Moda’s New Precut: Honeycombs + A Quilt

Hello! My name is  Lissa and I work for Moda, so conveniently I go by modalissa. I am super excited to share a bit of information about the newest Moda precut – Honeycombs. This blog post does have a finished quilt but really I wanted to share with you some tips and techniques on how to machine
piece honeycombs together. I can’t wait to see you create your own hexie-pieces. (that stands for hexagon masterpieces).

{This quilt features Moda’s 6″ laser-cut Hexagons, that we’ve named Honeycombs. Each package contains 40 pieces.}
1 pk.Robin’s Egg 9900HC85
1 pk.Silver 9900HC183
1 pk.Admiral Blue 9900HC48
2 pks White 9900HC98
Backing and binding 2 1/3 yds of Happy Go Lucky, stock # 55067-17

Marking tool of your choice.
{I used Sewline Fabric Mechanical Pencil Trio 7021. I love this because it is three tools in one, including a black 0.9-mm lead for marking light fabrics, white 0.9-mm lead for marking dark fabrics, and a 1.6-mm tracing roller ball point to trace or transfer patterns. I also tried out the Pilot Frixion pen for my demo and it works very nicely.}


Each of the honeycomb packs is backed with a piece of template plastic that has pre-drilled holes 1/4″ from corner edges. This is the perfect to mark the stop and start when sewing the honeycombs together by machine. The Pilot Frixion pen disappears when ironed so I thought I would give the Sewline pen a try. It seemed to work very nicely. I am no expert on pens and chemicals but I did have good results.


These hexagons are laser cut. This does leave a slight browned edge that shows up more on lighter fabrics. The nice thing about this is that it lightly singes the edges of these fabrics and helps prevent fraying and stretching. All my brown edges disappeared when I washed the final quilt.

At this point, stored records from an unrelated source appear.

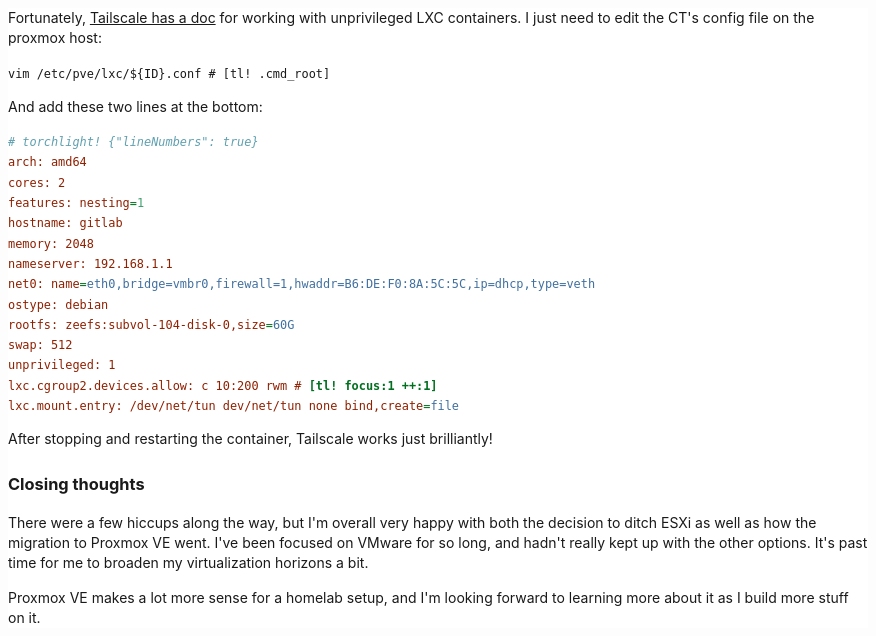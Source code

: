 Fortunately, [Tailscale has a doc](https://tailscale.com/kb/1130/lxc-unprivileged/) for working with unprivileged LXC containers. I just need to edit the CT's config file on the proxmox host:
```shell
vim /etc/pve/lxc/${ID}.conf # [tl! .cmd_root]
```

And add these two lines at the bottom:
```ini
# torchlight! {"lineNumbers": true}
arch: amd64
cores: 2
features: nesting=1
hostname: gitlab
memory: 2048
nameserver: 192.168.1.1
net0: name=eth0,bridge=vmbr0,firewall=1,hwaddr=B6:DE:F0:8A:5C:5C,ip=dhcp,type=veth
ostype: debian
rootfs: zeefs:subvol-104-disk-0,size=60G
swap: 512
unprivileged: 1
lxc.cgroup2.devices.allow: c 10:200 rwm # [tl! focus:1 ++:1]
lxc.mount.entry: /dev/net/tun dev/net/tun none bind,create=file
```

After stopping and restarting the container, Tailscale works just brilliantly!

### Closing thoughts
There were a few hiccups along the way, but I'm overall very happy with both the decision to ditch ESXi as well as how the migration to Proxmox VE went. I've been focused on VMware for so long, and hadn't really kept up with the other options. It's past time for me to broaden my virtualization horizons a bit.

Proxmox VE makes a lot more sense for a homelab setup, and I'm looking forward to learning more about it as I build more stuff on it.

[^future]: And, if I'm being entirely honest, I'm a little uncertain of what the future may hold for VMware now that the [Broadcom acquisition has closed](https://www.theregister.com/2023/11/23/broadcom_vmware_reorg/).
[^esxi-arm]: Sure, I've still got [ESXi-ARM running on a Quartz64 single-board computer](/esxi-arm-on-quartz64) but that doesn't *really* count.
[^deadline]: There's nothing like starting a project with a strict deadline!.
[^hindsight]: I realized in hindsight that I _probably_ could have used the [Server self-migration](https://pve.proxmox.com/wiki/Migration_of_servers_to_Proxmox_VE#Server_self-migration) steps to import VMs straight off of the VMFS datastore but (1) I wasn't sure if/how that would work with a single datastore stretched across multiple disks and (2) I didn't think of it until after I had already imported from OVF.
[^plan]: The plan usually doesn't survive for very long once the project starts, but establishing a plan is an important part of the project ritual.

 I used bright thread to make it easier to see the actual steps.

Place two hexagons right sides together, lining up one of the edges. Sew from dot to dot, back stitching at each dot. If your machine stitches in place, do that instead of back stitching. A few stitches is all it takes to keep the ends from coming loose as the additional hexagons are added. If you have had experience doing set in seams then this process will be a breeze. I do not press as I go because I want the seam allowances to be flexible so I can “push” them out of my way as I continue to add hexagons.


Add the third hexagon, and start sewing from the outer edge into the center, pushing your seam allowance away so the seam allowance remains loose. Machine piecing hexagons can be done in sections or in rows.
I was designing the quilt as I went along so I did not sew the quilt in rows for this demo. I made my super duper large hexagon flower first and then decided to add a bed of white hexagons. This is when I discovered it is a bit less cumbersome to design your quilt and construct it in rows.  I have attached a {graph page} for designing your color placement before you start. There is also a copy in the Printer Friendly Version at the end of this post.

This is the back side of the hexagons when one side of the third piece is added. This technique takes practice but after you have done a few of them you won’t even have to mark your dots.


Repeat this process by sewing from the outside edge into the center. Continue working in sections, finger pressing as you go. These big hexagons  make the quilt get big fast.


This is the back of my section. Butting the seam allowance right up to the dot allows you to finger press the seams in any direction.  Do not press your seam allowances open. This will help at the center sections to cover any pin hole or small gaps. If you sew past the dot, a small pucker will show up on the front. This is easy enough to fix by ripping out {gently} 1 or 2 stitches.

Now you are ready to press the seam allowances. They tend to naturally fall in one direction making it easy to press. If you are piecing in sections, press each section once complete. If you are piecing in rows, press once you’ve sewn at least two rows together.

Have fun creating your own Honeycomb projects!

Here is a {pdf of tips and graph pad} for sewing with Moda’s newest precut, Honeycombs. I hope you have fun creating all kinds of projects with this yummy cut of fabric.

 One honey of a quilt! It measures 44″ x 62″

This was such a fun project to make. I couldn’t decide how to quilt it so I sent it to  Crystal Zagnoli at The Quilted Cricket in Colorado and asked her to do some simple loop-dee-loops. I love how it turned out. Many of the Moda designers will be introducing Honeycombs and patterns, so be on the lookout for all kinds of new projects for this classic shape.